::: Source material :::

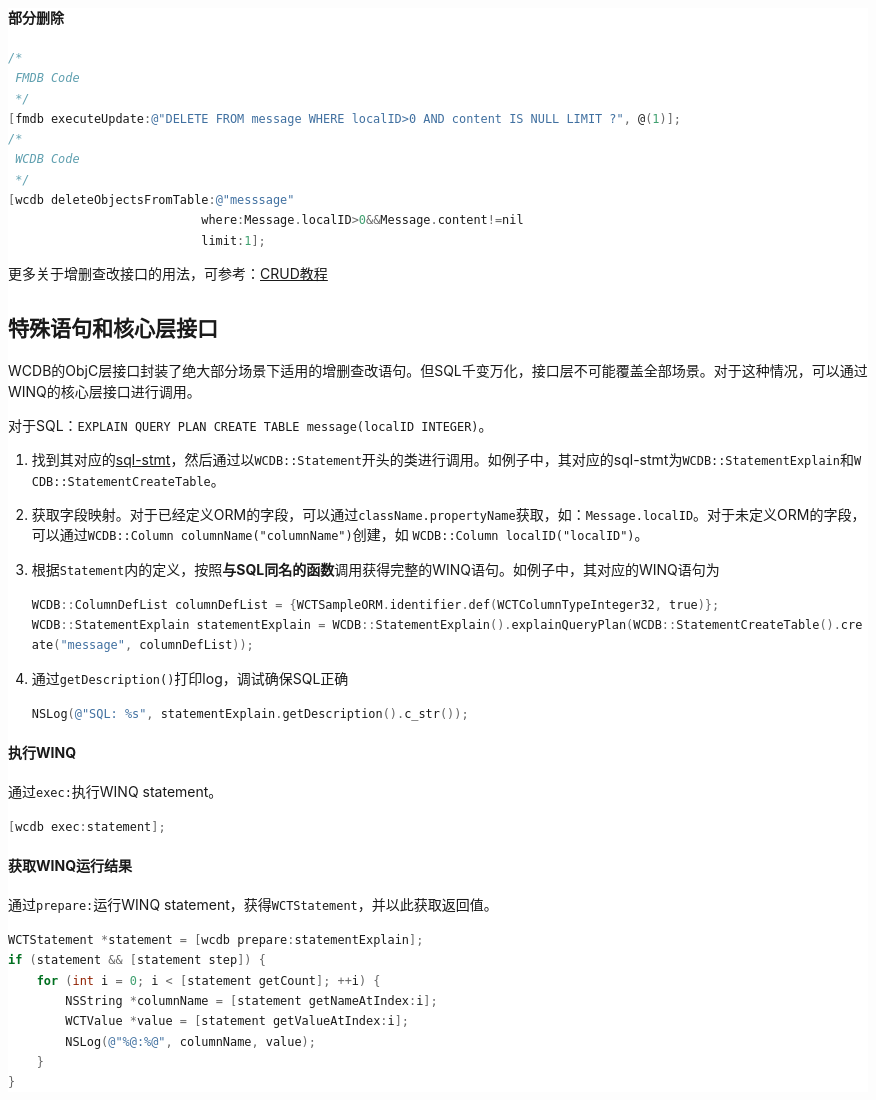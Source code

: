 #### 部分删除

```objective-c
/*
 FMDB Code
 */
[fmdb executeUpdate:@"DELETE FROM message WHERE localID>0 AND content IS NULL LIMIT ?", @(1)];
/*
 WCDB Code
 */
[wcdb deleteObjectsFromTable:@"messsage" 
                           where:Message.localID>0&&Message.content!=nil
                           limit:1];
```

更多关于增删查改接口的用法，可参考：[CRUD教程](https://github.com/Tencent/wcdb/wiki/基础类、CRUD与Transaction#CRUD)

## 特殊语句和核心层接口

WCDB的ObjC层接口封装了绝大部分场景下适用的增删查改语句。但SQL千变万化，接口层不可能覆盖全部场景。对于这种情况，可以通过WINQ的核心层接口进行调用。

对于SQL：`EXPLAIN QUERY PLAN CREATE TABLE message(localID INTEGER)`。

1. 找到其对应的[sql-stmt](http://www.sqlite.org/syntax/sql-stmt.html)，然后通过以`WCDB::Statement`开头的类进行调用。如例子中，其对应的sql-stmt为`WCDB::StatementExplain`和`WCDB::StatementCreateTable`。

2. 获取字段映射。对于已经定义ORM的字段，可以通过`className.propertyName`获取，如：`Message.localID`。对于未定义ORM的字段，可以通过`WCDB::Column columnName("columnName")`创建，如 `WCDB::Column localID("localID")`。

3. 根据`Statement`内的定义，按照**与SQL同名的函数**调用获得完整的WINQ语句。如例子中，其对应的WINQ语句为

   ```objective-c
   WCDB::ColumnDefList columnDefList = {WCTSampleORM.identifier.def(WCTColumnTypeInteger32, true)};
   WCDB::StatementExplain statementExplain = WCDB::StatementExplain().explainQueryPlan(WCDB::StatementCreateTable().create("message", columnDefList));
   ```

4. 通过`getDescription()`打印log，调试确保SQL正确

   ```objective-c
   NSLog(@"SQL: %s", statementExplain.getDescription().c_str());
   ```

#### 执行WINQ

通过`exec:`执行WINQ statement。

```objective-c
[wcdb exec:statement];
```

#### 获取WINQ运行结果

通过`prepare:`运行WINQ statement，获得`WCTStatement`，并以此获取返回值。

```objective-c
WCTStatement *statement = [wcdb prepare:statementExplain];
if (statement && [statement step]) {
    for (int i = 0; i < [statement getCount]; ++i) {
        NSString *columnName = [statement getNameAtIndex:i];
        WCTValue *value = [statement getValueAtIndex:i];
        NSLog(@"%@:%@", columnName, value);
    }
}
```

:::

Task to carry out -> Above are the records; from them, give again exactly the lines from the one containing "WCDB的ObjC层接口封装" through the one containing "1. 找到其对应的[sql-stmt](http://w", both included.

Finished task ->
WCDB的ObjC层接口封装了绝大部分场景下适用的增删查改语句。但SQL千变万化，接口层不可能覆盖全部场景。对于这种情况，可以通过WINQ的核心层接口进行调用。

对于SQL：`EXPLAIN QUERY PLAN CREATE TABLE message(localID INTEGER)`。

1. 找到其对应的[sql-stmt](http://www.sqlite.org/syntax/sql-stmt.html)，然后通过以`WCDB::Statement`开头的类进行调用。如例子中，其对应的sql-stmt为`WCDB::StatementExplain`和`WCDB::StatementCreateTable`。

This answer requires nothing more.